Task item — Which lines in the records below hold the word "label"? Copy each of them.

-=-=-=-=-

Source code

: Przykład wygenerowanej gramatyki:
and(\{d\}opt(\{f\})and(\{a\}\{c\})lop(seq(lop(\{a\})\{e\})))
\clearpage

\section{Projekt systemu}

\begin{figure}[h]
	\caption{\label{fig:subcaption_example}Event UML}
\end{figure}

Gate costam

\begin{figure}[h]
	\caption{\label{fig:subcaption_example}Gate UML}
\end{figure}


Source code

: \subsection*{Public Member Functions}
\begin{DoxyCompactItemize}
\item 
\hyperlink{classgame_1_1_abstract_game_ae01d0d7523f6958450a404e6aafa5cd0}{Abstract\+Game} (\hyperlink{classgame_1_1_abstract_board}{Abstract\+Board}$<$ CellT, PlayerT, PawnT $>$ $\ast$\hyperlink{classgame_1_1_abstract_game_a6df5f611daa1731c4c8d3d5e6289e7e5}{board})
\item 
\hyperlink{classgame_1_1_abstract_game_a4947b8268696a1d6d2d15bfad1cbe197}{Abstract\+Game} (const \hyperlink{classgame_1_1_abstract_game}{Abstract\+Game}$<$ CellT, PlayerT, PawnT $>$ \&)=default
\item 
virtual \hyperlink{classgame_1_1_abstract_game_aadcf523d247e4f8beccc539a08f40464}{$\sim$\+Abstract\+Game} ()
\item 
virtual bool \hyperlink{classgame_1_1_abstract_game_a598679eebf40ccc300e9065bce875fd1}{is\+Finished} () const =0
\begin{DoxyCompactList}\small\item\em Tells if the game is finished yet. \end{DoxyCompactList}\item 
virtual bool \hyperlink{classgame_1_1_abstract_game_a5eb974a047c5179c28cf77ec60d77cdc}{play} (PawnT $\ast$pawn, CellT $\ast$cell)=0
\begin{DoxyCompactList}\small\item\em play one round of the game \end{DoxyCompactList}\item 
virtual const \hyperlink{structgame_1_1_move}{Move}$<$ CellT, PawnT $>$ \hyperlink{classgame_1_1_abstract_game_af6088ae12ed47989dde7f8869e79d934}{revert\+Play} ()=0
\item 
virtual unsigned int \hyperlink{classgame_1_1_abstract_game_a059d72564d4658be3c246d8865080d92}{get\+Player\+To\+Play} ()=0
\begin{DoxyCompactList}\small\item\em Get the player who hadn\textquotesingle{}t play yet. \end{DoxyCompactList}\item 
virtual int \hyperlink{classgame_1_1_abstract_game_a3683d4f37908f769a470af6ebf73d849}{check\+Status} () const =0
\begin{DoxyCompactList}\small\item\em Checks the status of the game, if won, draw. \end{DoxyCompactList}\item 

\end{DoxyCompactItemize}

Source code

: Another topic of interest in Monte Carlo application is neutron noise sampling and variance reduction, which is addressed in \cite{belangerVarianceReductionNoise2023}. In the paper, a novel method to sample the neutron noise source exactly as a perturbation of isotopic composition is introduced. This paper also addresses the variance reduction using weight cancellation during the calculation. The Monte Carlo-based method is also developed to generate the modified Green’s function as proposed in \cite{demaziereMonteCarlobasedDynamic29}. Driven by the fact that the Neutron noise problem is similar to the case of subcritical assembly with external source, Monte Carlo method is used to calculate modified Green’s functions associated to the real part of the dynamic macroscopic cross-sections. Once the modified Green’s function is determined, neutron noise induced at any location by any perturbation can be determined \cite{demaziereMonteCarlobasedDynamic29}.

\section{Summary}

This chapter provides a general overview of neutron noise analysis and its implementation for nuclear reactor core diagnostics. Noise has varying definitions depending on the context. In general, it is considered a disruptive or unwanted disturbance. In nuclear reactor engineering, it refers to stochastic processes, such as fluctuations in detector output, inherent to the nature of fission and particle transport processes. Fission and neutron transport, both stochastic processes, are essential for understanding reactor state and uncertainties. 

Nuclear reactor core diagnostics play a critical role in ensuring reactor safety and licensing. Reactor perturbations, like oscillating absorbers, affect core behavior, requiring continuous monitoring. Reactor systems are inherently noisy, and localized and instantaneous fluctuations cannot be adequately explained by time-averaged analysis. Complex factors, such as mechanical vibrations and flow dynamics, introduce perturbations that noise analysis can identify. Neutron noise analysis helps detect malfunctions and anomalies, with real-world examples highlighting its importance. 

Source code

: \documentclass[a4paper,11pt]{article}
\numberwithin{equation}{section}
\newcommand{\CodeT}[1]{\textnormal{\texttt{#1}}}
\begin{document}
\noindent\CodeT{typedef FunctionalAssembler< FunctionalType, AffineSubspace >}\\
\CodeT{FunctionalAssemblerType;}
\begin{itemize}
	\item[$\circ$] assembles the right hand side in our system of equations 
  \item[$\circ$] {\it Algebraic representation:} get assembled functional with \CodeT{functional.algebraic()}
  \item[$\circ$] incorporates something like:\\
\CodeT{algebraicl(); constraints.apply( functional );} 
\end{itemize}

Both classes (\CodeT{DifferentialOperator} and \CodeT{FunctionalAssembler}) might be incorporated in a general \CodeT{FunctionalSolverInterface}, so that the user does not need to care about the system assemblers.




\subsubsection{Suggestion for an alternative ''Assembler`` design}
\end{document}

-=-=-=-=-

Task answer —
	\caption{\label{fig:subcaption_example}Event UML}
	\caption{\label{fig:subcaption_example}Gate UML}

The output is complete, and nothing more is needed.